= Beginning of Section =

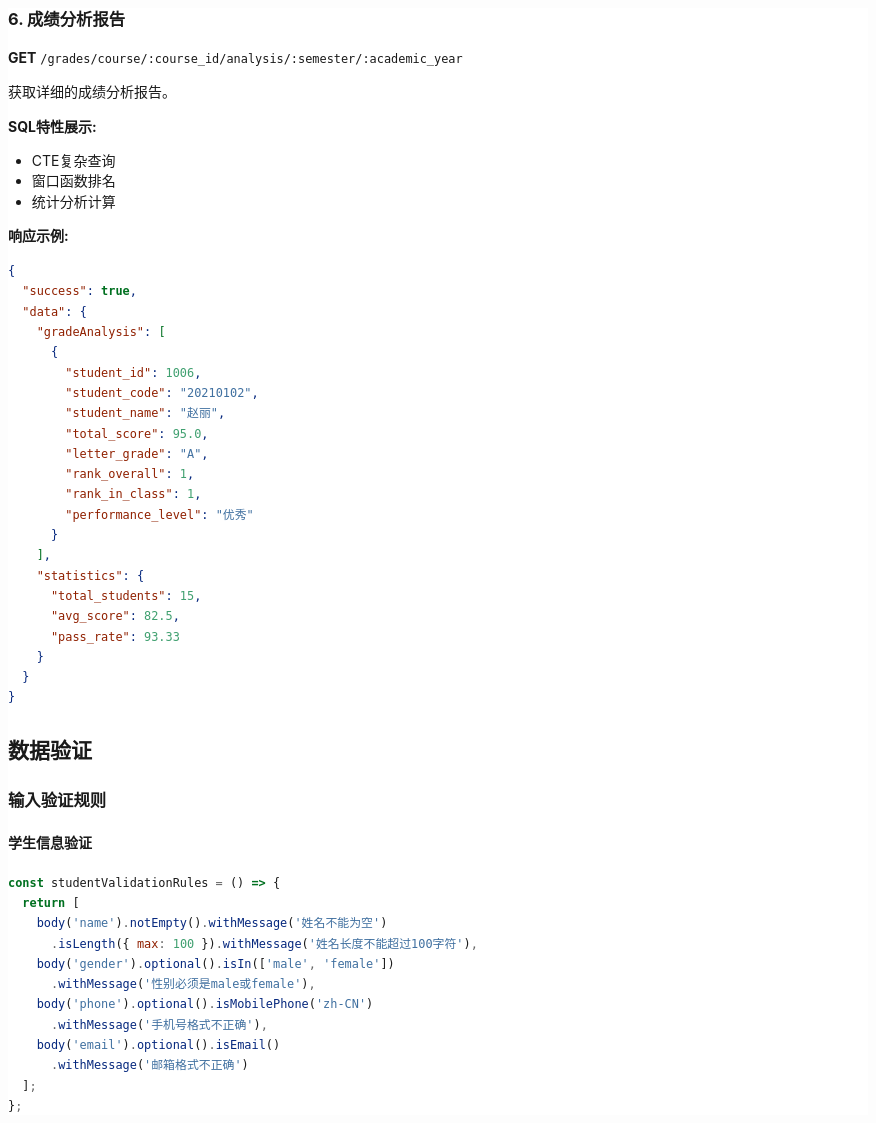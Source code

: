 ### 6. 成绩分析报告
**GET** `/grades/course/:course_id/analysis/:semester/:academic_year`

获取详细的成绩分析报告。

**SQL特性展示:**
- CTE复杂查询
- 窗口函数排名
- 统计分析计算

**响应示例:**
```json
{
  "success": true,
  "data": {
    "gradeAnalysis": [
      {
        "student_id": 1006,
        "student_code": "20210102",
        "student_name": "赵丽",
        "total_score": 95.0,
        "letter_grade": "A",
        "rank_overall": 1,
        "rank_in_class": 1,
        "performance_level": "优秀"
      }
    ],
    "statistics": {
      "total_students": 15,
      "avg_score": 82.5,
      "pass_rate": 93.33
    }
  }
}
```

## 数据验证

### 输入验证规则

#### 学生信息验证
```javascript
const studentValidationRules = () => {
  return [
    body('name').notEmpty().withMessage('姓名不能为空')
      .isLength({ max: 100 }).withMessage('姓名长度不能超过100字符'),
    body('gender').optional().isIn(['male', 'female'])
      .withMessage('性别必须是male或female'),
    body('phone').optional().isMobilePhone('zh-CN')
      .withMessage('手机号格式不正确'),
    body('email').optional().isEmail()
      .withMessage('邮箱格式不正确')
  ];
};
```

= End of Section =
= Beginning of Section =

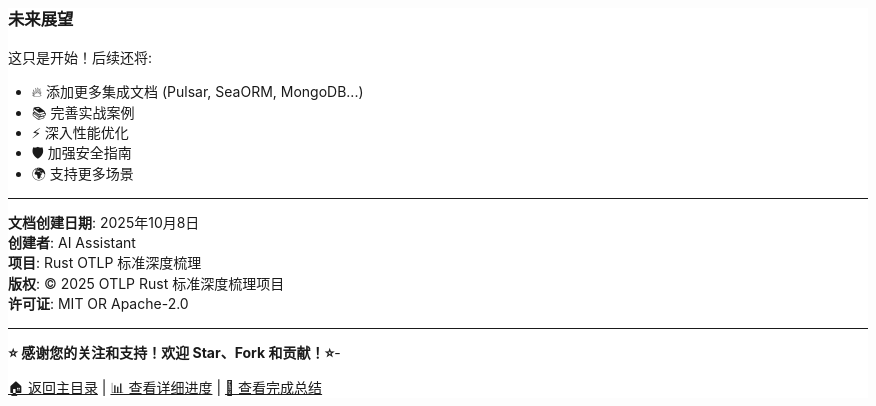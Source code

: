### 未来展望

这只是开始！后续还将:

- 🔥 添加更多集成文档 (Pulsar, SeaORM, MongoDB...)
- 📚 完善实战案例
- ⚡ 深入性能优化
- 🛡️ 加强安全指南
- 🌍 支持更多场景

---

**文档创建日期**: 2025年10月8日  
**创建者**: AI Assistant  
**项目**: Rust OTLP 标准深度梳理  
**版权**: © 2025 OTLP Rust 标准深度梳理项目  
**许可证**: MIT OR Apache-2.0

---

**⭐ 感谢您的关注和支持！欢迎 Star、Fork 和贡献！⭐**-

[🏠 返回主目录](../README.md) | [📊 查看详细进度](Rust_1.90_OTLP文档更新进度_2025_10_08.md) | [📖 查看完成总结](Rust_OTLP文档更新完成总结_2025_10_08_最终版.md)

= End of Section =

**WHAT YOU NEED TO DO:** Please return each line of the data above in which the word "optional" occurs.

**EXERCISE RESULT:**
    body('gender').optional().isIn(['male', 'female'])
    body('phone').optional().isMobilePhone('zh-CN')
    body('email').optional().isEmail()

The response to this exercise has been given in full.